We are in the midst of a deceleration in the economy, and the chain of dominoes leading to a recession has started to fall. First, it was a weak global economy. Then, multinationals and business-to-business companies were hit by the resulting decline in global trade and commodity prices. Now, consumers are starting to feel the repercussions as they draw down their growth in spending on discretionary goods and services, which we saw reflected in the first-quarter GDP report.

This is the foreshadowing of a recession. We saw similar indicators prior to recessions in 2001 and 2008. Although there is potential for economic indicators to flip, the current momentum and indicators suggest that the U.S. economy will get worse before it gets better. But we now we have a sense of what the black swan will be for the economy: the weak consumer.

Black Swans
Milton Wordley | Getty Images

Friday's retail numbers are very significant in telling us just how weak the consumer will be in the second quarter. It is the first critical pit stop on the road to either economic recovery or recession and gives us our first taste for where Q2 GDP will land. Consumers have been propping up the economy over the last two quarters, and as the first month of Q2, this number is the first indicator we'll have into the trajectory of consumer sentiment, and whether deceleration has continued. If the numbers fall below expectations, this will require a huge rebound over the next two months in order to move in the direction of economic acceleration in Q3. If numbers are good, this will be the first good sign that the consumer — and the economy — are making a comeback.

Following the most recent jobs report that showed stagnant wage growth, there is reason to believe that retail numbers will not offer an optimistic outcome. Following yet another blow to the economy, there will be three key indicators that will most impact consumers (and the economy): wages, inflation and consumer sentiment.

Average weekly earnings for nonsupervisory employees are only 1.3 percent above year-ago levels and slowing. Wage inflation has lost a full percentage point since the beginning of year, bringing us to the lowest rate of wage growth recorded since 2009, when we were bottoming out from recession. Consumers are somewhat protected by the fact that overall price inflation is down, so they are not faced with higher prices at the grocery store or gas pump, but most people's feelings about wealth are likely in nominal terms. Someone who doesn't get a raise feels worse than a person who gets a 5-percent raise, even if consumer prices are falling for the first person and are rising at a 6-percent rate for the second person. This lack of "nominal" wage growth can have impacts on consumer behavior and thought, and so far in 2016, we have seen deceleration in consumer sentiment, a big driver of future retail sales. People no longer feel better than last year, so why would they spend more?

The critical factor that could tip things from cautious to very problematic is if price inflation starts to kick up. This hasn't happened yet, so it is a hypothetical, but given how much prices have fallen and that most commodities have developed some floor over the past six months, it wouldn't be unreasonable for prices to regain some traction in 2016. This is especially true with monetary policy all over the world being very loose and interest rates low.

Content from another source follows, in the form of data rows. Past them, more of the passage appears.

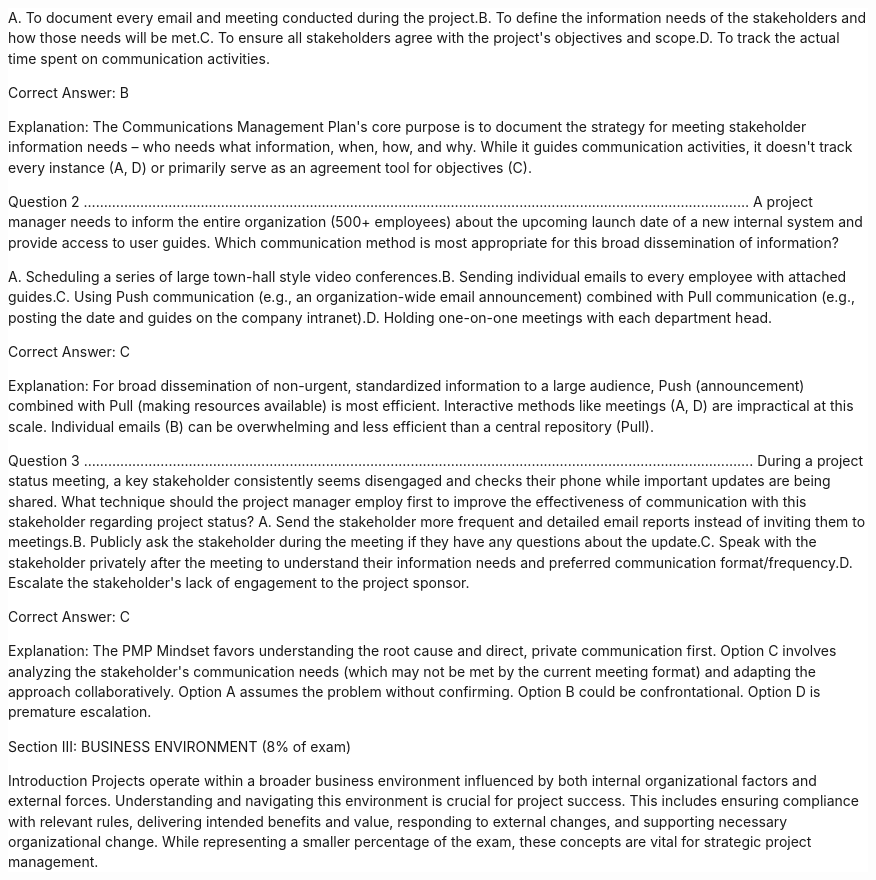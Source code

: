 A. To document every email and meeting conducted during the project.B. To define the information needs of the stakeholders and how those needs will be met.C. To ensure all stakeholders agree with the project's objectives and scope.D. To track the actual time spent on communication activities.

Correct Answer: B

Explanation: The Communications Management Plan's core purpose is to document the strategy for meeting stakeholder information needs – who needs what information, when, how, and why. While it guides communication activities, it doesn't track every instance (A, D) or primarily serve as an agreement tool for objectives (C).

Question 2
…………………………………………………………………………………………………………………………………………………
A project manager needs to inform the entire organization (500+ employees) about the upcoming launch date of a new internal system and provide access to user guides. Which communication method is most appropriate for this broad dissemination of information?

A. Scheduling a series of large town-hall style video conferences.B. Sending individual emails to every employee with attached guides.C. Using Push communication (e.g., an organization-wide email announcement) combined with Pull communication (e.g., posting the date and guides on the company intranet).D. Holding one-on-one meetings with each department head.

Correct Answer: C

Explanation: For broad dissemination of non-urgent, standardized information to a large audience, Push (announcement) combined with Pull (making resources available) is most efficient. Interactive methods like meetings (A, D) are impractical at this scale. Individual emails (B) can be overwhelming and less efficient than a central repository (Pull).

Question 3
………………………………………………………………………………………………………………………………………………….
During a project status meeting, a key stakeholder consistently seems disengaged and checks their phone while important updates are being shared. What technique should the project manager employ first to improve the effectiveness of communication with this stakeholder regarding project status?
A. Send the stakeholder more frequent and detailed email reports instead of inviting them to meetings.B. Publicly ask the stakeholder during the meeting if they have any questions about the update.C. Speak with the stakeholder privately after the meeting to understand their information needs and preferred communication format/frequency.D. Escalate the stakeholder's lack of engagement to the project sponsor.

Correct Answer: C

Explanation: The PMP Mindset favors understanding the root cause and direct, private communication first. Option C involves analyzing the stakeholder's communication needs (which may not be met by the current meeting format) and adapting the approach collaboratively. Option A assumes the problem without confirming. Option B could be confrontational. Option D is premature escalation.

Section III:
BUSINESS ENVIRONMENT
(8% of exam)

Introduction
Projects operate within a broader business environment influenced by both internal organizational factors and external forces. Understanding and navigating this environment is crucial for project success. This includes ensuring compliance with relevant rules, delivering intended benefits and value, responding to external changes, and supporting necessary organizational change. While representing a smaller percentage of the exam, these concepts are vital for strategic project management.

For example, oil prices finished their major decent last summer before settling at between $30-40 per barrel. Oil is the basis for other commodities; so while we saw food prices plummet in tandem with oil, we can expect food prices to rise or adjust with oil. Even if oil rises to $50 a barrel as high cost production is cut around the world, it is a 25-percent to 65-percent increase over this winter's prices. That could certainly move the needle on the consumer-price index and hurt the consumer.

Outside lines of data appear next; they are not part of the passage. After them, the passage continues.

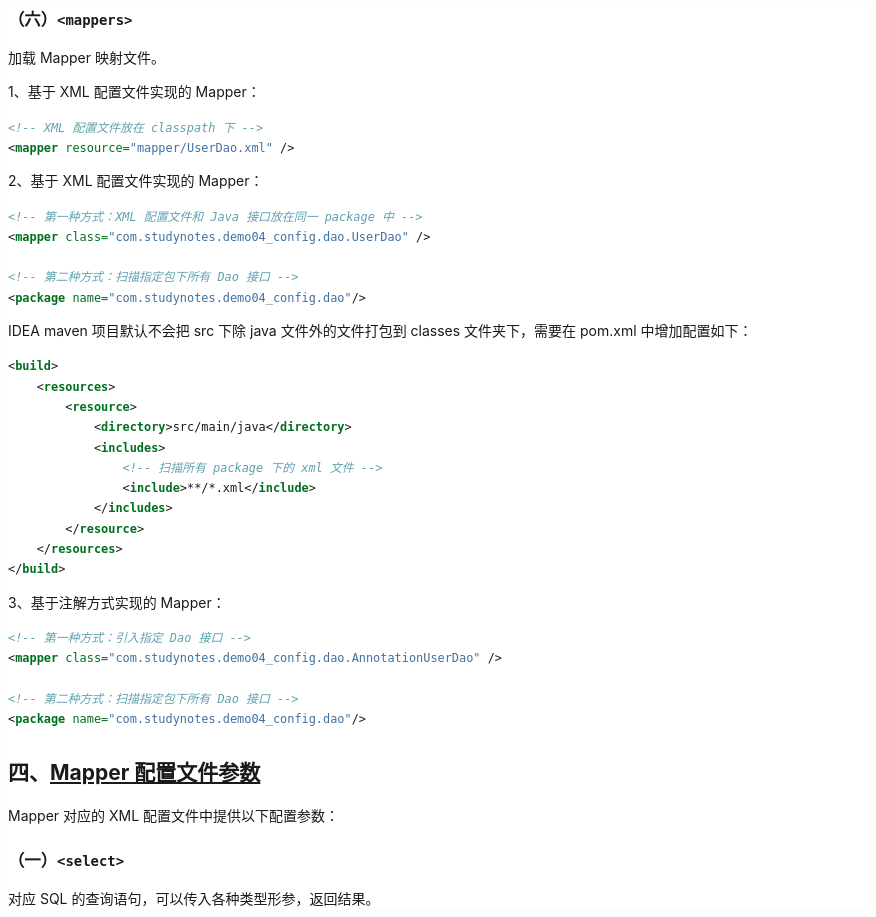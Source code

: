 ### （六）`<mappers>`

加载 Mapper 映射文件。

1、基于 XML 配置文件实现的 Mapper：

```xml
<!-- XML 配置文件放在 classpath 下 -->
<mapper resource="mapper/UserDao.xml" />
```

2、基于 XML 配置文件实现的 Mapper：

```xml
<!-- 第一种方式：XML 配置文件和 Java 接口放在同一 package 中 -->
<mapper class="com.studynotes.demo04_config.dao.UserDao" />

<!-- 第二种方式：扫描指定包下所有 Dao 接口 -->
<package name="com.studynotes.demo04_config.dao"/>
```

IDEA maven 项目默认不会把 src 下除 java 文件外的文件打包到 classes 文件夹下，需要在 pom.xml 中增加配置如下：

```xml
<build>
    <resources>
        <resource>
            <directory>src/main/java</directory>
            <includes>
                <!-- 扫描所有 package 下的 xml 文件 -->
                <include>**/*.xml</include>
            </includes>
        </resource>
    </resources>
</build>
```

3、基于注解方式实现的 Mapper：

```xml
<!-- 第一种方式：引入指定 Dao 接口 -->
<mapper class="com.studynotes.demo04_config.dao.AnnotationUserDao" />

<!-- 第二种方式：扫描指定包下所有 Dao 接口 -->
<package name="com.studynotes.demo04_config.dao"/>
```

## 四、[Mapper 配置文件参数](https://mybatis.org/mybatis-3/zh_CN/sqlmap-xml.html)

Mapper 对应的 XML 配置文件中提供以下配置参数：

### （一）`<select>`

对应 SQL 的查询语句，可以传入各种类型形参，返回结果。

While many economists remain optimistic about the economy given the history of a weak first quarter over the past five years, we have clear indicators that our current economic scenario is not vastly different from the early stages in 2001 and 2008. Consumer sentiment will be key in determining whether we in the midst of a weak economy, or in fact on the road to recession.


Commentary by Andrew Duguay, a senior economist and data scientist with Prevedere Software. Prevedere is a big data predictive analytics solution that aims to help companies increase profits and outperform competition by automating the analysis and identification of leading external drivers. Follow him on Twitter @AndrewDuguay1.

For more insight from CNBC contributors, follow @CNBCopinion on Twitter.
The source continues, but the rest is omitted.